*Task to carry out*
Note every line in the entries that contains the string "scan", and copy it.

*Stored data*

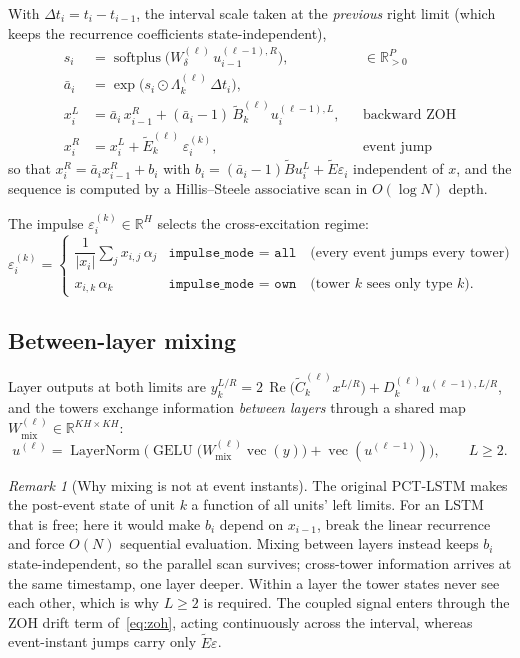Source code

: \documentclass[11pt]{article}
\theoremstyle{remark}
\newtheorem{remark}{Remark}
\newcommand{\R}{\mathbb{R}}
\newcommand{\Real}{\operatorname{Re}}
\newcommand{\softplus}{\operatorname{softplus}}
\newcommand{\LN}{\operatorname{LayerNorm}}
\begin{document}
With $\Delta t_i = t_i - t_{i-1}$, the interval scale taken at the
\emph{previous} right limit (which keeps the recurrence coefficients
state-independent),
\begin{align}
s_i &= \softplus\!\big(W^{(\ell)}_\delta\, u^{(\ell-1),R}_{i-1}\big), &&\in \R^{P}_{>0}\\
\bar a_i &= \exp\!\big(s_i \odot \Lambda^{(\ell)}_k\, \Delta t_i\big), \\
x^{L}_i &= \bar a_i\, x^{R}_{i-1}
   + (\bar a_i - 1)\,\tilde B^{(\ell)}_k u^{(\ell-1),L}_i,
   && \text{backward ZOH} \label{eq:zoh}\\
x^{R}_i &= x^{L}_i + \tilde E^{(\ell)}_k\, \varepsilon_i^{(k)},
   && \text{event jump}
\end{align}
so that $x^R_i = \bar a_i x^R_{i-1} + b_i$ with
$b_i = (\bar a_i - 1)\tilde B u^L_i + \tilde E \varepsilon_i$ independent of
$x$, and the sequence is computed by a Hillis--Steele associative scan in
$O(\log N)$ depth.

The impulse $\varepsilon^{(k)}_i \in \R^H$ selects the cross-excitation regime:
\begin{equation}
\varepsilon^{(k)}_i =
\begin{cases}
\dfrac{1}{|x_i|}\sum_j x_{i,j}\,\alpha_j & \texttt{impulse\_mode = all}
  \quad\text{(every event jumps every tower)}\\[6pt]
x_{i,k}\,\alpha_k & \texttt{impulse\_mode = own}
  \quad\text{(tower $k$ sees only type $k$)} .
\end{cases}
\end{equation}

\subsection{Between-layer mixing}

Layer outputs at both limits are
$y^{L/R}_k = 2\,\Real\big(\tilde C^{(\ell)}_k x^{L/R}\big) + D^{(\ell)}_k u^{(\ell-1),L/R}$,
and the towers exchange information \emph{between layers} through a shared map
$W_{\mathrm{mix}}^{(\ell)} \in \R^{KH \times KH}$:
\begin{equation}
u^{(\ell)} = \LN\!\Big(\operatorname{GELU}\big(W^{(\ell)}_{\mathrm{mix}}
\operatorname{vec}(y)\big) + \operatorname{vec}(u^{(\ell-1)})\Big),
\qquad L \ge 2 .
\label{eq:mix}
\end{equation}

\begin{remark}[Why mixing is not at event instants]
The original PCT-LSTM makes the post-event state of unit $k$ a function of all
units' left limits. For an LSTM that is free; here it would make $b_i$ depend
on $x_{i-1}$, break the linear recurrence and force $O(N)$ sequential
evaluation. Mixing between layers instead keeps $b_i$ state-independent, so the
parallel scan survives; cross-tower information arrives at the same timestamp,
one layer deeper. Within a layer the tower states never see each other, which
is why $L \ge 2$ is required. The coupled signal enters through the ZOH drift
term of~\eqref{eq:zoh}, acting continuously across the interval, whereas
event-instant jumps carry only $\tilde E \varepsilon$.
\end{remark}
\end{document}
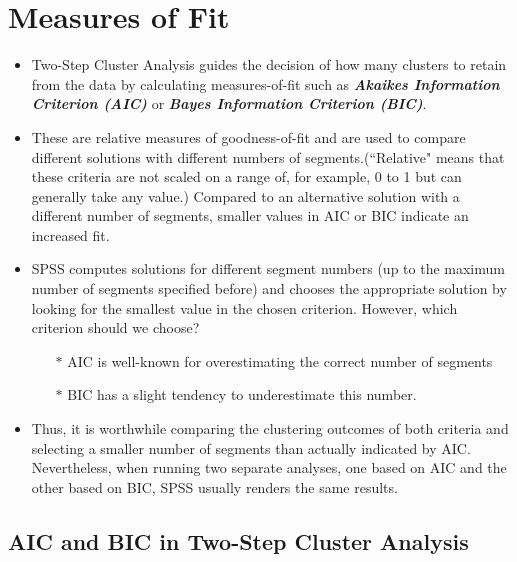 \documentclass[a4paper,12pt]{article}
\begin{document}
\section{Measures of Fit}
\begin{itemize}
	\item Two-Step Cluster Analysis guides the decision of how many clusters to retain from the data by
	calculating measures-of-fit such as \textbf{\textit{Akaikes Information Criterion (AIC)}} or \textbf{\textit{Bayes Information Criterion (BIC)}}.
	
	\item These are relative measures of goodness-of-fit and are used to compare different
	solutions with different numbers of segments.(``Relative" means that these criteria
	are not scaled on a range of, for example, 0 to 1 but can generally take any value.)
	Compared to an alternative solution with a different number of segments, smaller
	values in AIC or BIC indicate an increased fit.
	
\item SPSS computes solutions for different segment numbers (up to the maximum number of segments specified before) and
chooses the appropriate solution by looking for the smallest value in the chosen
criterion. However, which criterion should we choose?
\begin{itemize}
	\item[$\ast$] AIC is well-known for
	overestimating the correct number of segments
	\item[$\ast$] BIC has a slight tendency
	to underestimate this number.
\end{itemize}

	
	\item Thus, it is worthwhile comparing the clustering
	outcomes of both criteria and selecting a smaller number of segments than
	actually indicated by AIC. Nevertheless, when running two separate analyses,
	one based on AIC and the other based on BIC, SPSS usually renders the same
	results. 
\end{itemize}





\subsection{AIC and BIC in Two-Step Cluster Analysis}
\end{document}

*Written response*
$x$, and the sequence is computed by a Hillis--Steele associative scan in
parallel scan survives; cross-tower information arrives at the same timestamp,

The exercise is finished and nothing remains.